Obviously, sobriety in this sense is a defect, since it springs from the failure to grasp what is ultimate reality: the supernatural, and all the hierarchy of the universe. Such people are wrong in believing themselves realists; for they take their departure from a distorted and impoverished vision of reality: certainly they are not illusionists who mistake phantoms for realities.
They are, however, as far from the truth as are the illusionists—inasmuch as they are blind to a large section of reality, and the most important section at that—clinging invariably to their earthbound speculation in considering everything à la baisse, in the direction downward. They are always disposed to believe that that which ranks lower in reality is more sound and certain.

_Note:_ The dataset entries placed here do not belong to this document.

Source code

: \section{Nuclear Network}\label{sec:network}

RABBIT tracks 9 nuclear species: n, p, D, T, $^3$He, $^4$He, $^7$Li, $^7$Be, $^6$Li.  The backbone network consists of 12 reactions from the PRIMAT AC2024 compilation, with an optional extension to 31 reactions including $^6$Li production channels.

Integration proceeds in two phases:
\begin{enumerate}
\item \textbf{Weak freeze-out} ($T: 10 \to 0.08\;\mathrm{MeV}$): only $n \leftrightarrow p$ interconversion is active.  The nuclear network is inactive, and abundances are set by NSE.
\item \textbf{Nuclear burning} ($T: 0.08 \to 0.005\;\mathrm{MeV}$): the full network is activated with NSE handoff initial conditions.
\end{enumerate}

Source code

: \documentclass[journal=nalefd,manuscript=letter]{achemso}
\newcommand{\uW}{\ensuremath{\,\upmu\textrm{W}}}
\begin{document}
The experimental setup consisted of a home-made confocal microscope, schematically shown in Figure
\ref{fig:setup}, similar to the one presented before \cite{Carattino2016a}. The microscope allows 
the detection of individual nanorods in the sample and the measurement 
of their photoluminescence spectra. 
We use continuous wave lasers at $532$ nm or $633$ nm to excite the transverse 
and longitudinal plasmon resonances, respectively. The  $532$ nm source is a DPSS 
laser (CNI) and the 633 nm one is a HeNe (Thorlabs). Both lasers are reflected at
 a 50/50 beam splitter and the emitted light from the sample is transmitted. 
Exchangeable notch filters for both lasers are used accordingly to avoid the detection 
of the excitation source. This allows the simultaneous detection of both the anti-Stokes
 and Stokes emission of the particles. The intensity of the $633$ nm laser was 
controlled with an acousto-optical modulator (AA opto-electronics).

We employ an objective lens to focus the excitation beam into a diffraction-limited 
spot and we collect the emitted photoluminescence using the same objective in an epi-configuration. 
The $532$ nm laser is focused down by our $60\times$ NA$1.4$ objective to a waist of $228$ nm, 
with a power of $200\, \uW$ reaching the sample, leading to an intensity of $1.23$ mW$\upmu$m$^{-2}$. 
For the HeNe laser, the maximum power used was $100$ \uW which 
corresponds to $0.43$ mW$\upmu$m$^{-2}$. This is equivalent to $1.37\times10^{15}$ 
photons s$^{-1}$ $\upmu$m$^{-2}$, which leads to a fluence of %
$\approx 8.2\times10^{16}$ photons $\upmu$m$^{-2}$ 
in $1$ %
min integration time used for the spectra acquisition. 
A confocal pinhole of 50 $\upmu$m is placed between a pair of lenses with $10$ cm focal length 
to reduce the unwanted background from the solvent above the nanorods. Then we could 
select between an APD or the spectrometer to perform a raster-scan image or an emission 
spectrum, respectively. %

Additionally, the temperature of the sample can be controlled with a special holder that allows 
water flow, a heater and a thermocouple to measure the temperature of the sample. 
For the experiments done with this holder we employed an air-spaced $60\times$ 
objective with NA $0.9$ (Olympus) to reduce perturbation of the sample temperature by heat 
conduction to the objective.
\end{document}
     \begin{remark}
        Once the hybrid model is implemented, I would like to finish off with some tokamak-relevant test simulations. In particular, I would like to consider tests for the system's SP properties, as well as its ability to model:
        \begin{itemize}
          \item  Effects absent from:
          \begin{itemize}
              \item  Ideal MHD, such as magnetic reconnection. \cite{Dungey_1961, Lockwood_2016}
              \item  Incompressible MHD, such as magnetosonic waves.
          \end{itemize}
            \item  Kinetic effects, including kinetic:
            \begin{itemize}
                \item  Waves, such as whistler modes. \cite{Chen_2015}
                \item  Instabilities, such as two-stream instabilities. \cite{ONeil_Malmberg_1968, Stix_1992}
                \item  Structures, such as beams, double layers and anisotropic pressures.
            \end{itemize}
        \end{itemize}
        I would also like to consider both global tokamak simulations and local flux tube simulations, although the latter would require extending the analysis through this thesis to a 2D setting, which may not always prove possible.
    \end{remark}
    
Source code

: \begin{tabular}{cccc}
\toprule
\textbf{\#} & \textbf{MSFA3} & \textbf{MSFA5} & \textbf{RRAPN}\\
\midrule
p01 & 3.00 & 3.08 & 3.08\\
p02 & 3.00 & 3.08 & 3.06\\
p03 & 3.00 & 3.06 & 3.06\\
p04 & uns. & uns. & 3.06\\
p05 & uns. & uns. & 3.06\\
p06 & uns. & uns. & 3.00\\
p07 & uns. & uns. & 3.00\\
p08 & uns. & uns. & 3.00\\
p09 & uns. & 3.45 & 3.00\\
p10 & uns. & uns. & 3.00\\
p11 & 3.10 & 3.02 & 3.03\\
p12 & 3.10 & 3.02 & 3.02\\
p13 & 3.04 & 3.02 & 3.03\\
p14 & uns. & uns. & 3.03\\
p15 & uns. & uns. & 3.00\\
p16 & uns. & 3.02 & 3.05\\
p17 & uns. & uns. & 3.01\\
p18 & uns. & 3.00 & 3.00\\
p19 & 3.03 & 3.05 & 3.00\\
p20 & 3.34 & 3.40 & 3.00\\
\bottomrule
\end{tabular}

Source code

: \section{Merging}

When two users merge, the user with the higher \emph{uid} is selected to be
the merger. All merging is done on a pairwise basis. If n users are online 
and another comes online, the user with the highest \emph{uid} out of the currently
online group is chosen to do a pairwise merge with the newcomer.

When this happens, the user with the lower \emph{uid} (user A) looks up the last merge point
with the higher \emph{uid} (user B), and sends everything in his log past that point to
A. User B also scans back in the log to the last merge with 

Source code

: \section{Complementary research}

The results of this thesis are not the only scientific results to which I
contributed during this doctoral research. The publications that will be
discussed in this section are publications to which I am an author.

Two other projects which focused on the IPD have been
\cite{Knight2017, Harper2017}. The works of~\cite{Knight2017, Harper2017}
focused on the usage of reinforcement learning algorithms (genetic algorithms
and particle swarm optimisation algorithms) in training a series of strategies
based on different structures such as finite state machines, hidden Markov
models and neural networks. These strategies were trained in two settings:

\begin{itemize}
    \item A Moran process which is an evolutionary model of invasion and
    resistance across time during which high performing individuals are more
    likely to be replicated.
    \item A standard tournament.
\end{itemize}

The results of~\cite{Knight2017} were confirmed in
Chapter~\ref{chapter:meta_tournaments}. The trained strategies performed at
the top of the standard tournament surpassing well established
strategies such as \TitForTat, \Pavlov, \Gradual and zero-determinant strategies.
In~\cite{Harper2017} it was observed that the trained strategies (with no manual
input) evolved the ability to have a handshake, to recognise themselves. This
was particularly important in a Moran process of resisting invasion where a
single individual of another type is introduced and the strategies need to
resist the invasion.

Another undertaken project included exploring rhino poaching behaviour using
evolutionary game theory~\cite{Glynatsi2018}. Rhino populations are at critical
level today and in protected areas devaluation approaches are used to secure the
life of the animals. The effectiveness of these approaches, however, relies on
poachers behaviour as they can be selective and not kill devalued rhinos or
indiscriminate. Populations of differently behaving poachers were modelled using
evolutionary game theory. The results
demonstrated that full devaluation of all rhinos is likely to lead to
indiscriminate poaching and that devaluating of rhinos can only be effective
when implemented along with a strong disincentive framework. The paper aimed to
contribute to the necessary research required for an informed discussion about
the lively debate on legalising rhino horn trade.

Exclusively “practical” men are sober in a negative sense
As has been hinted above, this negative type of sobriety also appears in an even more strictly implicit, an entirely unideological form. We observe it in these humdrum people devoid of all sublimity, all luster, all poetry. Their ethos is not informed by the breath of the realm of values; their mental complexion shows no trace of the luminous inspiration which emanates from that realm. Not that they deny the sphere of things spiritual and supernatural; they recognize it as a reality and their actions may be determined by motives pertaining to this realm.
But even in such cases, their ethos remains gray and dull. Even though deriving their motives from that superior sphere, they somehow treat it as if they were dealing with the sphere of utilitarian purposes. Their ethos will never transcend the range of a commendable righteousness and efficiency. They pragmatize everything they lay hands on: even their prayer assumes the character of a useful activity. The world of practical things—the sphere of everyday necessities—remains the causa exemplaris after which they fashion their vision of all things and their response to all objects.
This form of pseudo-sobriety, too, is something completely negative. It is, indeed, incompatible with sanctity. People who are sober in this sense, too, are impervious to the world of the supernatural. Even though formally aware of Christ and ready to serve Him, they are not inwardly penetrated by the light of His countenance and the breath of His spirit. This negative sobriety is as definitely antithetic to the Christian attitude of sancta sobrietas as is all illusionary exaltation.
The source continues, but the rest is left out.